◆ WHAT IS REQUIRED: Reproduce each line below with no alterations.

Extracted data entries
----------

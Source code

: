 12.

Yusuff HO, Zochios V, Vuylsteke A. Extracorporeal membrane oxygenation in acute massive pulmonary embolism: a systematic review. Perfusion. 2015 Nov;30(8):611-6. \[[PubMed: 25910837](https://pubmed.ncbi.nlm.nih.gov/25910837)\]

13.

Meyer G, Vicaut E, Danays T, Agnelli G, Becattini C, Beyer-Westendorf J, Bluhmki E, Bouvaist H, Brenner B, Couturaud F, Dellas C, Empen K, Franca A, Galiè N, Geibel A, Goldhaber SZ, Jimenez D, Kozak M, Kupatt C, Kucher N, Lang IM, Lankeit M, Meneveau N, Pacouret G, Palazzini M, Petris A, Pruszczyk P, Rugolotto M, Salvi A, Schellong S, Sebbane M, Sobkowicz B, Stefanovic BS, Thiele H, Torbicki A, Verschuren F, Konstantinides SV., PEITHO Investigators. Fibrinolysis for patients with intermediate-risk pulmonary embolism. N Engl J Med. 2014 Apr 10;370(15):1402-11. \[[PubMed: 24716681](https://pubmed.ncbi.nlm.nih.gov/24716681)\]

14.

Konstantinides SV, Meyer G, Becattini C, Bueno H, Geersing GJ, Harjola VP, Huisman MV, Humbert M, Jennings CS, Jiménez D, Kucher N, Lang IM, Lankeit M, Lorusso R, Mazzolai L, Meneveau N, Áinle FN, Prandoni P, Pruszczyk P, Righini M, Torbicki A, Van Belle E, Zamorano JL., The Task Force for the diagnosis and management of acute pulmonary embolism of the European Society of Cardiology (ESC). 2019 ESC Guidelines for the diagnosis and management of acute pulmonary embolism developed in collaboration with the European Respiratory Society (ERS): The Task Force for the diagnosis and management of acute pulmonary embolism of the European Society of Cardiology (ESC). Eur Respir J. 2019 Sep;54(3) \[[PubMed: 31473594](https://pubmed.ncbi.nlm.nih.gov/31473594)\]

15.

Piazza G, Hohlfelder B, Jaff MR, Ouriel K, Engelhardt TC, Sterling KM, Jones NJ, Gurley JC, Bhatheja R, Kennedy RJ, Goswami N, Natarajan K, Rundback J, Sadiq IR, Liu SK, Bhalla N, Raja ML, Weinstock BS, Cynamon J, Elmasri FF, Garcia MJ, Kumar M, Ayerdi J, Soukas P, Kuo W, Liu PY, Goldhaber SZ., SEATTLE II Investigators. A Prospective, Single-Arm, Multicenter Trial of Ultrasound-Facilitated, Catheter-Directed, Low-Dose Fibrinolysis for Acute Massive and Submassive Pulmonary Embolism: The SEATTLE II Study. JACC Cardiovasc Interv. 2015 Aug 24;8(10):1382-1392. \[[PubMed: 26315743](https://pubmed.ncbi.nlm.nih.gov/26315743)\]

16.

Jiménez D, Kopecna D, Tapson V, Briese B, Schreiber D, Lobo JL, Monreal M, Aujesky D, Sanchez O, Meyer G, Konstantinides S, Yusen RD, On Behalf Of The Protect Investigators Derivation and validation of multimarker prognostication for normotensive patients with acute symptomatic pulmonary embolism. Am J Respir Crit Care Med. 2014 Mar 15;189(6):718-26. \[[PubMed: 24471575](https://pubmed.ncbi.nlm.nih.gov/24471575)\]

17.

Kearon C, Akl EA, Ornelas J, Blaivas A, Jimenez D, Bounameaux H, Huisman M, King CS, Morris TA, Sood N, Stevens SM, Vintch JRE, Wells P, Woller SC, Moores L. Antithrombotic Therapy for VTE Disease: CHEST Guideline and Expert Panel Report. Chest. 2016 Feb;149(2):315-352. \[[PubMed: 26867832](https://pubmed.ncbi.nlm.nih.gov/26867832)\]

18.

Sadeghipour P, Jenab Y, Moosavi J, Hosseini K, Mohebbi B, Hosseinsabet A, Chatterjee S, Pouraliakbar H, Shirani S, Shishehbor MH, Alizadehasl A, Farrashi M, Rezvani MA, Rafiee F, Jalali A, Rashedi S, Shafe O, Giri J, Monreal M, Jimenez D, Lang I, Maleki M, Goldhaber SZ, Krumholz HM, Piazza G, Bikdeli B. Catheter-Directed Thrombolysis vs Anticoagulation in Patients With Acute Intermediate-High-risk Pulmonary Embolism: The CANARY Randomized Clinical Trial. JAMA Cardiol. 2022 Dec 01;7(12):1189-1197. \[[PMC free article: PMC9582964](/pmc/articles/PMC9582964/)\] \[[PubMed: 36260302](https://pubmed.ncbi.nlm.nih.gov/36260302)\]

----------

◆ THE COMPLETED TASK:
Source code

: 12.

Yusuff HO, Zochios V, Vuylsteke A. Extracorporeal membrane oxygenation in acute massive pulmonary embolism: a systematic review. Perfusion. 2015 Nov;30(8):611-6. \[[PubMed: 25910837](https://pubmed.ncbi.nlm.nih.gov/25910837)\]

13.

Meyer G, Vicaut E, Danays T, Agnelli G, Becattini C, Beyer-Westendorf J, Bluhmki E, Bouvaist H, Brenner B, Couturaud F, Dellas C, Empen K, Franca A, Galiè N, Geibel A, Goldhaber SZ, Jimenez D, Kozak M, Kupatt C, Kucher N, Lang IM, Lankeit M, Meneveau N, Pacouret G, Palazzini M, Petris A, Pruszczyk P, Rugolotto M, Salvi A, Schellong S, Sebbane M, Sobkowicz B, Stefanovic BS, Thiele H, Torbicki A, Verschuren F, Konstantinides SV., PEITHO Investigators. Fibrinolysis for patients with intermediate-risk pulmonary embolism. N Engl J Med. 2014 Apr 10;370(15):1402-11. \[[PubMed: 24716681](https://pubmed.ncbi.nlm.nih.gov/24716681)\]

14.

Konstantinides SV, Meyer G, Becattini C, Bueno H, Geersing GJ, Harjola VP, Huisman MV, Humbert M, Jennings CS, Jiménez D, Kucher N, Lang IM, Lankeit M, Lorusso R, Mazzolai L, Meneveau N, Áinle FN, Prandoni P, Pruszczyk P, Righini M, Torbicki A, Van Belle E, Zamorano JL., The Task Force for the diagnosis and management of acute pulmonary embolism of the European Society of Cardiology (ESC). 2019 ESC Guidelines for the diagnosis and management of acute pulmonary embolism developed in collaboration with the European Respiratory Society (ERS): The Task Force for the diagnosis and management of acute pulmonary embolism of the European Society of Cardiology (ESC). Eur Respir J. 2019 Sep;54(3) \[[PubMed: 31473594](https://pubmed.ncbi.nlm.nih.gov/31473594)\]

15.

Piazza G, Hohlfelder B, Jaff MR, Ouriel K, Engelhardt TC, Sterling KM, Jones NJ, Gurley JC, Bhatheja R, Kennedy RJ, Goswami N, Natarajan K, Rundback J, Sadiq IR, Liu SK, Bhalla N, Raja ML, Weinstock BS, Cynamon J, Elmasri FF, Garcia MJ, Kumar M, Ayerdi J, Soukas P, Kuo W, Liu PY, Goldhaber SZ., SEATTLE II Investigators. A Prospective, Single-Arm, Multicenter Trial of Ultrasound-Facilitated, Catheter-Directed, Low-Dose Fibrinolysis for Acute Massive and Submassive Pulmonary Embolism: The SEATTLE II Study. JACC Cardiovasc Interv. 2015 Aug 24;8(10):1382-1392. \[[PubMed: 26315743](https://pubmed.ncbi.nlm.nih.gov/26315743)\]

16.

Jiménez D, Kopecna D, Tapson V, Briese B, Schreiber D, Lobo JL, Monreal M, Aujesky D, Sanchez O, Meyer G, Konstantinides S, Yusen RD, On Behalf Of The Protect Investigators Derivation and validation of multimarker prognostication for normotensive patients with acute symptomatic pulmonary embolism. Am J Respir Crit Care Med. 2014 Mar 15;189(6):718-26. \[[PubMed: 24471575](https://pubmed.ncbi.nlm.nih.gov/24471575)\]

17.

Kearon C, Akl EA, Ornelas J, Blaivas A, Jimenez D, Bounameaux H, Huisman M, King CS, Morris TA, Sood N, Stevens SM, Vintch JRE, Wells P, Woller SC, Moores L. Antithrombotic Therapy for VTE Disease: CHEST Guideline and Expert Panel Report. Chest. 2016 Feb;149(2):315-352. \[[PubMed: 26867832](https://pubmed.ncbi.nlm.nih.gov/26867832)\]

18.

Sadeghipour P, Jenab Y, Moosavi J, Hosseini K, Mohebbi B, Hosseinsabet A, Chatterjee S, Pouraliakbar H, Shirani S, Shishehbor MH, Alizadehasl A, Farrashi M, Rezvani MA, Rafiee F, Jalali A, Rashedi S, Shafe O, Giri J, Monreal M, Jimenez D, Lang I, Maleki M, Goldhaber SZ, Krumholz HM, Piazza G, Bikdeli B. Catheter-Directed Thrombolysis vs Anticoagulation in Patients With Acute Intermediate-High-risk Pulmonary Embolism: The CANARY Randomized Clinical Trial. JAMA Cardiol. 2022 Dec 01;7(12):1189-1197. \[[PMC free article: PMC9582964](/pmc/articles/PMC9582964/)\] \[[PubMed: 36260302](https://pubmed.ncbi.nlm.nih.gov/36260302)\]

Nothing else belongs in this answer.